CDFs are a form of derivative trading, which enable investors to speculate on the rising or falling prices of fast-moving indices, commodities, shares and treasuries.

Binary options, instead, are an “all or nothing” bet on the outcome of an event, Asic said.

The regulator’s Product intervention: OTC binary options and CFDs is concerned that retail investors have suffered and are likely to suffer from significant detriment of the two instruments.

In Australia, the binary options and CFDs market is growing rapidly, reaching over a million clients in the past two years – 99% of which are retail investors and mostly based offshore.

Licensed issuers held A$2.9bn (£1.5bn, $1.9bn, €1.7bn) of client money between last years and earlier this year, the regulator said.

Surging market

Asic added that during 2018:

  • licensed issuers received gross trading revenue of A$490m from binary options and A$1.5bn from CFDs—which can largely be attributed to a combination of net client losses and fees and costs charged to clients,
  • CFD issuers automatically closed out 9.3 million client CFD positions in margin call, and;
  • over 41,000 clients’ CFD trading accounts went into negative balance, totalling -A$33m (that is, clients owed money to the CFD issuer).

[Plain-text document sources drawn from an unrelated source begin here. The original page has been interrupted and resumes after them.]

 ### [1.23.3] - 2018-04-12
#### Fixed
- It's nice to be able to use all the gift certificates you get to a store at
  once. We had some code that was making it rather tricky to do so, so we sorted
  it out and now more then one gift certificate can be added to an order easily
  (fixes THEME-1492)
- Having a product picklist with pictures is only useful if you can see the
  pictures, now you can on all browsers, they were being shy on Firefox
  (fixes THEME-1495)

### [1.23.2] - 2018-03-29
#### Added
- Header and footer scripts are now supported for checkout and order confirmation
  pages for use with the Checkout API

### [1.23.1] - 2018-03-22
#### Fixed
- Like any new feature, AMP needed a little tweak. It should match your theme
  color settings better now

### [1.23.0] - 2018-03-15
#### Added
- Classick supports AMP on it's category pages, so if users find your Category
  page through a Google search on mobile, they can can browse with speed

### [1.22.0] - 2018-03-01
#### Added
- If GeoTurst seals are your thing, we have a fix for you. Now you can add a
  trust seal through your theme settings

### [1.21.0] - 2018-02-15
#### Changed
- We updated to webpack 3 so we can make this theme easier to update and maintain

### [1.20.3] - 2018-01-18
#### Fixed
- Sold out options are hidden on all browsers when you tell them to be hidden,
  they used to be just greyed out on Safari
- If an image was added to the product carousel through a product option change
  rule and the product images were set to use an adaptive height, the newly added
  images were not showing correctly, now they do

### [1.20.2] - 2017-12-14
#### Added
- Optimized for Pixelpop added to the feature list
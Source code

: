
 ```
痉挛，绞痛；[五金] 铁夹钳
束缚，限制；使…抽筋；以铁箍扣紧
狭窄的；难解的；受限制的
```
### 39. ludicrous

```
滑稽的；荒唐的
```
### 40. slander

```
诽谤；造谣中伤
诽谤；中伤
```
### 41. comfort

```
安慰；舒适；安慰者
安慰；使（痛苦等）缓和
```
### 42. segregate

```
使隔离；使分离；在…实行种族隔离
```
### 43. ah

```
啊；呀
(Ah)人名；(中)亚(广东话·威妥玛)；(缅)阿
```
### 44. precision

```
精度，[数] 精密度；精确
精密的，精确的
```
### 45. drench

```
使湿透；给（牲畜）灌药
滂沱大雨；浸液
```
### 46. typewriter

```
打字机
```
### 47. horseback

In 2017, the regulator also underwent a review of this section of the market finding that 80% of clients trading binary options lose money, 72% who trade CFDs lose money, and 63% of clients who trade CFD over currency pairs lose money as well.

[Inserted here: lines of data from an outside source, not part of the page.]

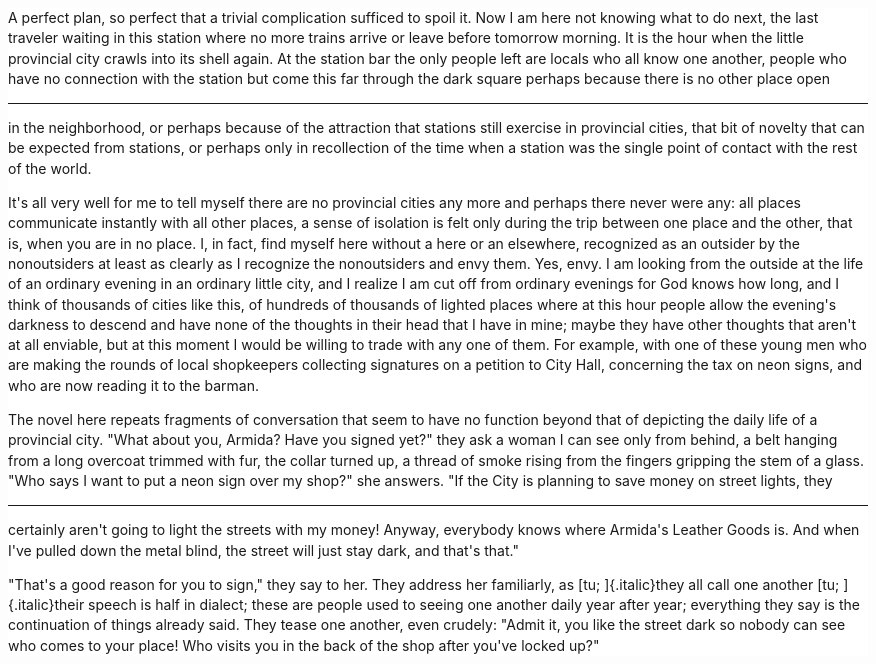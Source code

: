 A perfect plan, so perfect that a trivial complication sufficed to spoil
it. Now I am here not knowing what to do next, the last traveler waiting
in this station where no more trains arrive or leave before tomorrow
morning. It is the hour when the little provincial city crawls into its
shell again. At the station bar the only people left are locals who all
know one another, people who have no connection with the station but
come this far through the dark square perhaps because there is no other
place open

------------------------------------------------------------------------

in the neighborhood, or perhaps because of the attraction that stations
still exercise in provincial cities, that bit of novelty that can be
expected from stations, or perhaps only in recollection of the time when
a station was the single point of contact with the rest of the world.

It\'s all very well for me to tell myself there are no provincial cities
any more and perhaps there never were any: all places communicate
instantly with all other places, a sense of isolation is felt only
during the trip between one place and the other, that is, when you are
in no place. I, in fact, find myself here without a here or an
elsewhere, recognized as an outsider by the nonoutsiders at least as
clearly as I recognize the nonoutsiders and envy them. Yes, envy. I am
looking from the outside at the life of an ordinary evening in an
ordinary little city, and I realize I am cut off from ordinary evenings
for God knows how long, and I think of thousands of cities like this, of
hundreds of thousands of lighted places where at this hour people allow
the evening\'s darkness to descend and have none of the thoughts in
their head that I have in mine; maybe they have other thoughts that
aren\'t at all enviable, but at this moment I would be willing to trade
with any one of them. For example, with one of these young men who are
making the rounds of local shopkeepers collecting signatures on a
petition to City Hall, concerning the tax on neon signs, and who are now
reading it to the barman.

The novel here repeats fragments of conversation that seem to have no
function beyond that of depicting the daily life of a provincial city.
\"What about you, Armida? Have you signed yet?\" they ask a woman I can
see only from behind, a belt hanging from a long overcoat trimmed with
fur, the collar turned up, a thread of smoke rising from the fingers
gripping the stem of a glass. \"Who says I want to put a neon sign over
my shop?\" she answers. \"If the City is planning to save money on
street lights, they

------------------------------------------------------------------------

certainly aren\'t going to light the streets with my money! Anyway,
everybody knows where Armida\'s Leather Goods is. And when I\'ve pulled
down the metal blind, the street will just stay dark, and that\'s
that.\"

\"That\'s a good reason for you to sign,\" they say to her. They address
her familiarly, as [tu; ]{.italic}they all call one another [tu;
]{.italic}their speech is half in dialect; these are people used to
seeing one another daily year after year; everything they say is the
continuation of things already said. They tease one another, even
crudely: \"Admit it, you like the street dark so nobody can see who
comes to your place! Who visits you in the back of the shop after
you\'ve locked up?\"
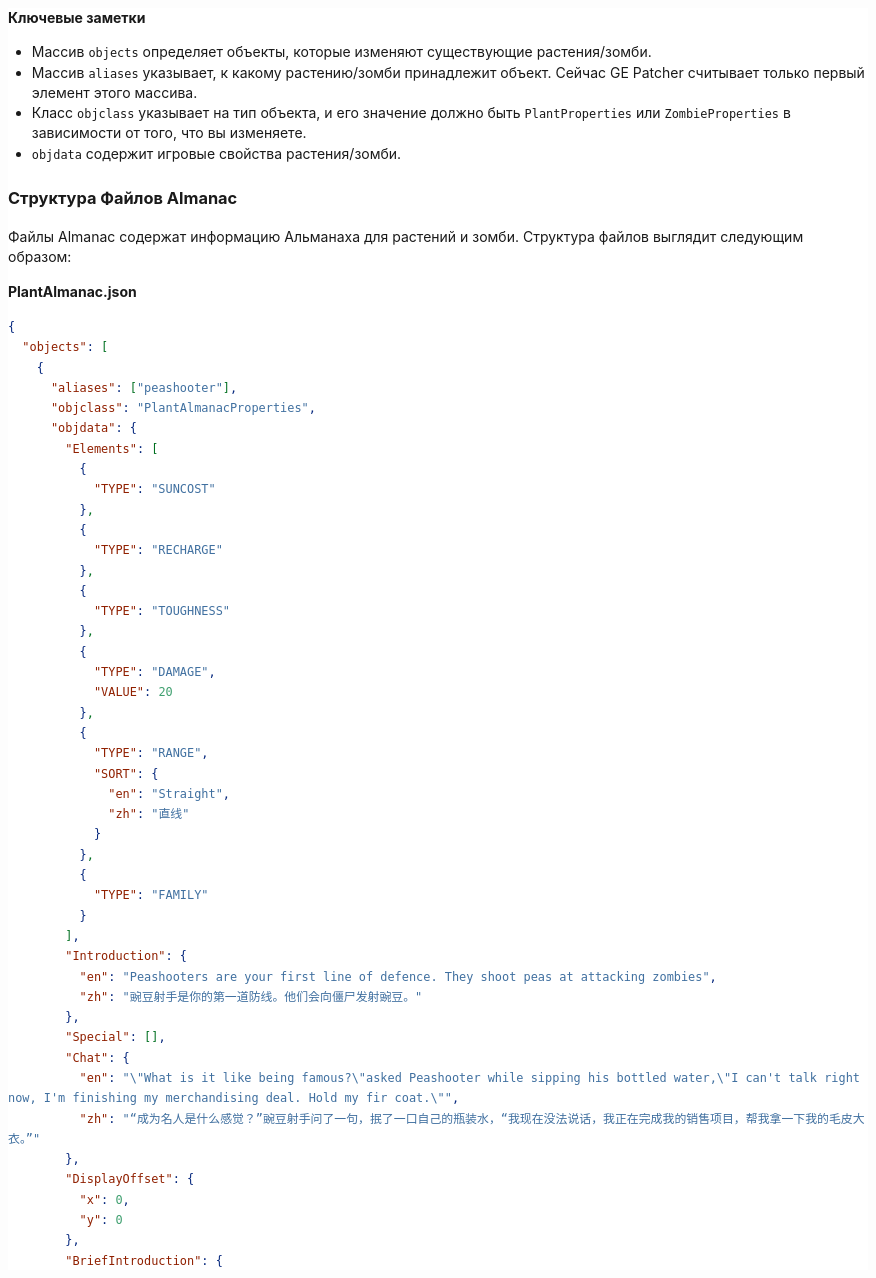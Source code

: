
 ```json
```

**Ключевые заметки**

- Массив `objects` определяет объекты, которые изменяют существующие растения/зомби.
- Массив `aliases` указывает, к какому растению/зомби принадлежит объект. Сейчас GE Patcher считывает только первый элемент этого массива.
- Класс `objclass` указывает на тип объекта, и его значение должно быть `PlantProperties` или `ZombieProperties` в зависимости от того, что вы изменяете.
- `objdata` содержит игровые свойства растения/зомби.

### Структура Файлов Almanac

Файлы Almanac содержат информацию Альманаха для растений и зомби. Структура файлов выглядит следующим образом:

**PlantAlmanac.json**

```json
{
  "objects": [
    {
      "aliases": ["peashooter"],
      "objclass": "PlantAlmanacProperties",
      "objdata": {
        "Elements": [
          {
            "TYPE": "SUNCOST"
          },
          {
            "TYPE": "RECHARGE"
          },
          {
            "TYPE": "TOUGHNESS"
          },
          {
            "TYPE": "DAMAGE",
            "VALUE": 20
          },
          {
            "TYPE": "RANGE",
            "SORT": {
              "en": "Straight",
              "zh": "直线"
            }
          },
          {
            "TYPE": "FAMILY"
          }
        ],
        "Introduction": {
          "en": "Peashooters are your first line of defence. They shoot peas at attacking zombies",
          "zh": "豌豆射手是你的第一道防线。他们会向僵尸发射豌豆。"
        },
        "Special": [],
        "Chat": {
          "en": "\"What is it like being famous?\"asked Peashooter while sipping his bottled water,\"I can't talk right now, I'm finishing my merchandising deal. Hold my fir coat.\"",
          "zh": "“成为名人是什么感觉？”豌豆射手问了一句，抿了一口自己的瓶装水，“我现在没法说话，我正在完成我的销售项目，帮我拿一下我的毛皮大衣。”"
        },
        "DisplayOffset": {
          "x": 0,
          "y": 0
        },
        "BriefIntroduction": {
```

Cathie Armour, commissioner at Asic, said: “For many years Asic has taken strong action to protect consumers of binary options and CFDs, using the range of regulatory tools available to us.

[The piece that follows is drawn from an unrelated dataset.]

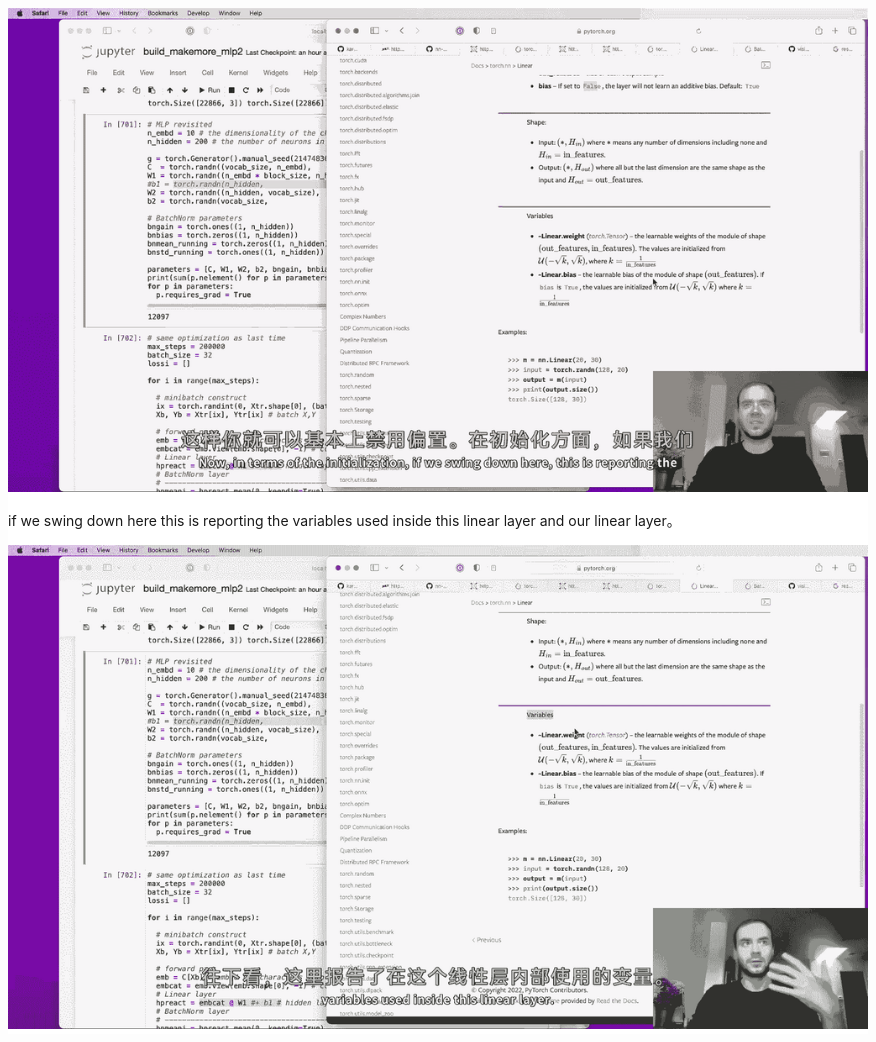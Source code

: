 
![](img/7e929a646a3b3c13dd787fc42b498be7_300.png)

 if we swing down here this is reporting the variables used inside this linear layer and our linear layer。



![](img/7e929a646a3b3c13dd787fc42b498be7_302.png)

“However, we are concerned that consumers continue to suffer significant harm from trading these products.

“A complete ban would prevent retail clients from losing money trading binary options. We believe binary options provide no meaningful investment or economic use, and have product characteristics similar to gambling products.”

Asic’s move follows the one of the Maltese regulator, which restricted the marketing, sale or distribution of CFDs to retail investors on 20 August 2019.